Making Google Assistant a success is key for the world’s biggest search service, which delivers answers to over a trillion searches a year. Many of us are moving away from looking for information by typing on our computers and are instead talking to our smartphones and smart speakers. Google is now racing with Amazon, and its Alexa voice assistant, and Apple, with Siri, to give us the instant gratification we increasingly expect from our always-connected gadgets.
That’s why Google invited me to its global headquarters in Mountain View, California, a few days before I/O to see the biggest update yet of its make-or-break Assistant.
It’s fascinating — and a little bit scary.

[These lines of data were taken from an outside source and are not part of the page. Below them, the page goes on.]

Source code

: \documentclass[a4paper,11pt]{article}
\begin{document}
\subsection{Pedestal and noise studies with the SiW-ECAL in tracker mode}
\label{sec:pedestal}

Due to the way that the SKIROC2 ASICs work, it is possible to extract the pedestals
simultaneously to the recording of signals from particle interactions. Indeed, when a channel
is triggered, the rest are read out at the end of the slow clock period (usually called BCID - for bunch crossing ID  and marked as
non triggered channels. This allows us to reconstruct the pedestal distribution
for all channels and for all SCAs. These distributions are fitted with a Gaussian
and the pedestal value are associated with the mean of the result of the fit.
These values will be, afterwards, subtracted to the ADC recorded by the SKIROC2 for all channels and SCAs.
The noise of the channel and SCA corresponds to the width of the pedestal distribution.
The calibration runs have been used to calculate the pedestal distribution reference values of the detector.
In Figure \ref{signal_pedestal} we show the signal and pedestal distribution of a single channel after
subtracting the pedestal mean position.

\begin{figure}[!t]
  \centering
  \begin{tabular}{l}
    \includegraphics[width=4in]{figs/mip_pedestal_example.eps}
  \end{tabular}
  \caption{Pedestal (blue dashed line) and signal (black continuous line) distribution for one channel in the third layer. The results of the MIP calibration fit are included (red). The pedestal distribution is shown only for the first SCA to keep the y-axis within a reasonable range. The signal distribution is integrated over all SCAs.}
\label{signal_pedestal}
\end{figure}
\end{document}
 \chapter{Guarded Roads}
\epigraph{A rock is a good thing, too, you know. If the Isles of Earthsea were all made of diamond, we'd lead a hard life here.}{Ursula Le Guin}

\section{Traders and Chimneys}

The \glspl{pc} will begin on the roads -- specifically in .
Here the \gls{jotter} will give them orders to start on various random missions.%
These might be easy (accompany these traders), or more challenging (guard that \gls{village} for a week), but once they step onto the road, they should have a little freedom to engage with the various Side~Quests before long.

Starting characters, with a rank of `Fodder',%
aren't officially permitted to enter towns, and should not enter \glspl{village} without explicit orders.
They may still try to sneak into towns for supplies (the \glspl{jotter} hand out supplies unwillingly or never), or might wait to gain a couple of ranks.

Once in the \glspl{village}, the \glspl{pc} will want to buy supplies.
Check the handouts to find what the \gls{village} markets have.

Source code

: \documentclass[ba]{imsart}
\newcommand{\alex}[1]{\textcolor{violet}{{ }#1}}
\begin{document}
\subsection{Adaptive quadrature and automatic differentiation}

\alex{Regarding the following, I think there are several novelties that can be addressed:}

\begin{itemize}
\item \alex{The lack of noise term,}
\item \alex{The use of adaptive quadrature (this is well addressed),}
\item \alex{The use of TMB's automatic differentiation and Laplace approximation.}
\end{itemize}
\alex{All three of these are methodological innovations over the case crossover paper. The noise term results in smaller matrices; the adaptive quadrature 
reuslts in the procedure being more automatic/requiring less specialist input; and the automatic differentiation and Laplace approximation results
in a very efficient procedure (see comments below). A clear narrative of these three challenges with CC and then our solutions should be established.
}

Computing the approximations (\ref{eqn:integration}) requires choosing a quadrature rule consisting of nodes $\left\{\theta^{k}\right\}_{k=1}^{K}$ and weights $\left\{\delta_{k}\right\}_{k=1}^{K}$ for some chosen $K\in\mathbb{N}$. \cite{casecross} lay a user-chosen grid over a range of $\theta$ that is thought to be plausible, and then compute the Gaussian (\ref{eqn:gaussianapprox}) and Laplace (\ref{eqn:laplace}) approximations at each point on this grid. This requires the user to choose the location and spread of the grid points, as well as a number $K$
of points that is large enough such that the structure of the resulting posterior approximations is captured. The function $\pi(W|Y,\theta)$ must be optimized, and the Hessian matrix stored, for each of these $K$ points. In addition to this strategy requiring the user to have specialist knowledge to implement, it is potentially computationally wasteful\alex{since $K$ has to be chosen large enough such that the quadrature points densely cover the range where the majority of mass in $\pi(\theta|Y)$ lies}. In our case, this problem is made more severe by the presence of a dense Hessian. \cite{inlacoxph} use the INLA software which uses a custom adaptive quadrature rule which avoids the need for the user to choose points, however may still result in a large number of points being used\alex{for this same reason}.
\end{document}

The next-gen software is the headliner in a new slate of features that showcase Google’s world-class artificial intelligence and engineering chops. The Assistant isn’t only faster, but smarter, with Google counting on breakthroughs it’s made in neural network research and speech recognition over the past five years to set itself apart from its rivals.
And it’s getting more personal. You’ll be able to add family members to a list of close contacts. When you ask the Assistant for directions to your mom’s house, for instance, it knows who your mom is and where she lives. Another feature, an update to last year’s eerily human-sounding Duplex voice concierge, lets the Assistant automatically fill out forms on the web after you make a verbal request for actions like booking a rental car or ordering movie tickets.
“We could potentially see a world where actually talking to the system is a lot faster than tapping on the phone,” says Manuel Bronstein, vice president of product for the Google Assistant. “And if that happens — when that happens — you could see more people engaging.”
The Assistant is now on 1 billion devices, mostly because it comes preinstalled on phones running Android, the world’s most popular mobile operating system. Many of Google’s other services — Gmail, YouTube, Maps, the Chrome browser — also serve more than 1 billion people a month. All these services are useful and innovative, but their lifeblood is the data you feed the company every day through your search history, email inbox, video viewing habits and driving directions.
Of course, this is all predicated on the Assistant actually working as billed. Google wouldn’t let me try it for myself, and my colleagues and I weren’t allowed to video record the demo. Instead, Google provided us with a pre-shot marketing video. Hollenger also read from a script, following a cheat sheet of written commands. So it’s unclear how deft the software would be in carrying out the sometimes meandering requests of regular people.
The demo even had a few stumbles. While the jumps from app to app are snappy, Hollenger had to repeat queries once or twice because the software didn’t process her requests on the first try. In other demos, though, Hollenger used the Assistant to dictate texts and emails with hyper-accuracy. The system can also tell the difference between what she wants written in the email and what’s a general command. For example, when she says “Send it,” the software sends the email instead of typing “Send it” in the email body.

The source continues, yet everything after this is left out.